Synergies Unleashed: Bridging the Gap Between Science and Computing teams in the ALMA Observatory software deployments
The ALMA Observatory has been collecting science data for more than 10 years. During the first years of operations (up to the end of Cycle 4, i.e., September 2017) the focus of the ALMA Integrated Computing Team (ICT) and the Department of Science Operation (DSO) was mainly on the data acquisition part (using what is known in the ALMA jargon online software).
Thanks to the stability of the online software, during Cycle 5 (October 2017 – September 2018), the Observatory reached a very high data acquisition performance, but with a negative impact on Data Processing (DP) and Data Delivery (DD), one of the reasons being that the software downstream data acquisition (known as offline software) was not mature enough to cope with such a large amount of incoming data.
One of the major contributors to the immaturity of the offline software was that ALMA underestimated the importance of an integration procedure. The applications were working as expected individually, but not as part of an entity which contains software components with interdependencies.

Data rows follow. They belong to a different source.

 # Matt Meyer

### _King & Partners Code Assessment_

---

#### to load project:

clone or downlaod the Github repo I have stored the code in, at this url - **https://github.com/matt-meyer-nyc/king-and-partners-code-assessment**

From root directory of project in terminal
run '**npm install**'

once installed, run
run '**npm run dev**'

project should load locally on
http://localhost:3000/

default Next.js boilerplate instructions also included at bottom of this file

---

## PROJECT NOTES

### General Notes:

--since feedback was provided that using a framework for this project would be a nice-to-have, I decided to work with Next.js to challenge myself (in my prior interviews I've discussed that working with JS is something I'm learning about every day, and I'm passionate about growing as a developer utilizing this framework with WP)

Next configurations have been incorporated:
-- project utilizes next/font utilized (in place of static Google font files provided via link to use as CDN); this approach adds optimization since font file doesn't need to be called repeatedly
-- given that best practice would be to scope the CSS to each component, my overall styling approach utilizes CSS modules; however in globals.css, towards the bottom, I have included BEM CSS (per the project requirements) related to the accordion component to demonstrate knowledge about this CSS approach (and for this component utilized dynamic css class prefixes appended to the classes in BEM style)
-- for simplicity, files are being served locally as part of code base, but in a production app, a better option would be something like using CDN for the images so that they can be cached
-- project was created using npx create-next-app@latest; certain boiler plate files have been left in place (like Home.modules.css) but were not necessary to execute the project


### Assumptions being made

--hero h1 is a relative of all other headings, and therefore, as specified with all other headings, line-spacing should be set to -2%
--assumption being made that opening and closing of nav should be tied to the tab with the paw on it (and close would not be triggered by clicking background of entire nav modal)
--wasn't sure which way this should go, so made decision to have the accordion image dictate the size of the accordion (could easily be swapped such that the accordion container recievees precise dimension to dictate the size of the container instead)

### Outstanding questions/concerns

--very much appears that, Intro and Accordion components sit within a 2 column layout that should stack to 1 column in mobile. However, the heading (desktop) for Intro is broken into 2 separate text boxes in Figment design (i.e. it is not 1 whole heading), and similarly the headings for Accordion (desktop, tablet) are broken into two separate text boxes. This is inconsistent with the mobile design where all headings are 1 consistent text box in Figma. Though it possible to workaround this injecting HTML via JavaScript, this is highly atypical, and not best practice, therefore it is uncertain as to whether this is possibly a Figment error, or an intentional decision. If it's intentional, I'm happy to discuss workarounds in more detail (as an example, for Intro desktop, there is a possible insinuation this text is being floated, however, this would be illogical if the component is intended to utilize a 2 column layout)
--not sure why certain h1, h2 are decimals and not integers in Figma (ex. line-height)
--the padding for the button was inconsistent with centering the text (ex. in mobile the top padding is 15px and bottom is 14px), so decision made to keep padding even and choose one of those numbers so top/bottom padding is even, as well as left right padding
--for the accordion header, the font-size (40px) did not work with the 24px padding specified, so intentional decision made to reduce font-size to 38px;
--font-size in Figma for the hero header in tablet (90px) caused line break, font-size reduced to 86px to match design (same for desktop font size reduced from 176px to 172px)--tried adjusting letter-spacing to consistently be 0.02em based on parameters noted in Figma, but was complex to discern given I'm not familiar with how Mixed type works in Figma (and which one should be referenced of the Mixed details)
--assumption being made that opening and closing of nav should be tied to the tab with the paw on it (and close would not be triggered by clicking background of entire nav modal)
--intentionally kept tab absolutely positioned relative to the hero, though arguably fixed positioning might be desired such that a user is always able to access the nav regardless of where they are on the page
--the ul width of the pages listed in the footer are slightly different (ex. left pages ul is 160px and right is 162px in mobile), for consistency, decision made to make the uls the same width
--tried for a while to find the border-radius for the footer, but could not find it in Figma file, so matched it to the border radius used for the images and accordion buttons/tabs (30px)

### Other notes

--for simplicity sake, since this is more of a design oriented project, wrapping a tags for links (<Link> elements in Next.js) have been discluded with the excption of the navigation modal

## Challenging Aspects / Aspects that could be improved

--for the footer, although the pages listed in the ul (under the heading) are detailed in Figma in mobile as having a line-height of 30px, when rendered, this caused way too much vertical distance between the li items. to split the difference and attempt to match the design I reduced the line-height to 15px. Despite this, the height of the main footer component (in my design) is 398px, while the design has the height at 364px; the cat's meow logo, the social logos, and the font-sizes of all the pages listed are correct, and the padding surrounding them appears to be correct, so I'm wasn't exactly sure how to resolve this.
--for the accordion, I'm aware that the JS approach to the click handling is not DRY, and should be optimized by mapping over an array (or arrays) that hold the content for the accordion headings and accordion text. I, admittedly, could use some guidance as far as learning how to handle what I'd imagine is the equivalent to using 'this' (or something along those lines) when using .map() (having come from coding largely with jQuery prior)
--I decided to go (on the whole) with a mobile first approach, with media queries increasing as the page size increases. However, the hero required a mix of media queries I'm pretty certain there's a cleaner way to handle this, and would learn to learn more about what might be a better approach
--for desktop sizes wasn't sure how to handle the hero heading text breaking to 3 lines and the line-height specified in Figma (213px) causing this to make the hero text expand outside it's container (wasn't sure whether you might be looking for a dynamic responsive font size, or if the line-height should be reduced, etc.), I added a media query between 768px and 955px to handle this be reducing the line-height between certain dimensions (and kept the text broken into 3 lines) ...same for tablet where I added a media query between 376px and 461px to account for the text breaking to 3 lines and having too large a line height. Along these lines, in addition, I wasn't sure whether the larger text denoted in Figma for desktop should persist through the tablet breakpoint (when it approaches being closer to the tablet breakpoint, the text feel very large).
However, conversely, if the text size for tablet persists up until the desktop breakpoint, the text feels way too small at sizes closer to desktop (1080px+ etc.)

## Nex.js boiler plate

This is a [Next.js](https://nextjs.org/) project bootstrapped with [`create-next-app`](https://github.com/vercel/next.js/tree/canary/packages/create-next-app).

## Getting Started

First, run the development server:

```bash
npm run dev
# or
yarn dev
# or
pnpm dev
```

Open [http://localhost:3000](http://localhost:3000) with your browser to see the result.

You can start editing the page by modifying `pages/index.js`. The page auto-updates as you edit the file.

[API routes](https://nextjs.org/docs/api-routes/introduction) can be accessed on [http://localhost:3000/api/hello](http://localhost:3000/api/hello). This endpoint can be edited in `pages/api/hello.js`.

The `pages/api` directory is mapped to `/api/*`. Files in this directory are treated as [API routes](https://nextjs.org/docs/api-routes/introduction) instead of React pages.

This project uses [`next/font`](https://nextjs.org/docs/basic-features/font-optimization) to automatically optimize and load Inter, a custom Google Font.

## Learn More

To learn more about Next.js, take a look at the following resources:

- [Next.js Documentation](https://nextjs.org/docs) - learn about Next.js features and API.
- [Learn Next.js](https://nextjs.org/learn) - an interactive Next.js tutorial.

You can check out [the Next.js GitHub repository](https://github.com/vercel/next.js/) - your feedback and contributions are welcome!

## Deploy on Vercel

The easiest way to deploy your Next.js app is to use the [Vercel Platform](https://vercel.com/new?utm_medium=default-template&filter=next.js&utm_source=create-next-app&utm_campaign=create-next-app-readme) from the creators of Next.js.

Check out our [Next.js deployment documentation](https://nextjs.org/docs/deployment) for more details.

In the last years, significant resources have been allocated to consolidate the performance of the offline software. The situation was reversed, thanks to an efficient, coordinated, and collaborative plan between ICT (especially the EU part) and DSO. The outcome of this effort is a suite of regression and integration tests for the ALMA offline deployment process. This paper (a) describes in more detail the complete history behind this effort, (b) show the current regression and integration tests in place for the most important ALMA scenarios and (c) presents the cutting-edge technology behind the automation approach. We also discuss how this innovative approach in looking at science operations from the software perspective, with an enhanced and coordinated collaboration between the two mentioned teams (ICT and DSO), can become a game-changer in the improvement of an Observatory's performance. The statistics collected demonstrated that the offline software has become much more robust, as both the occurrence of bugs and the need for patches have significantly diminished during the past four cycles.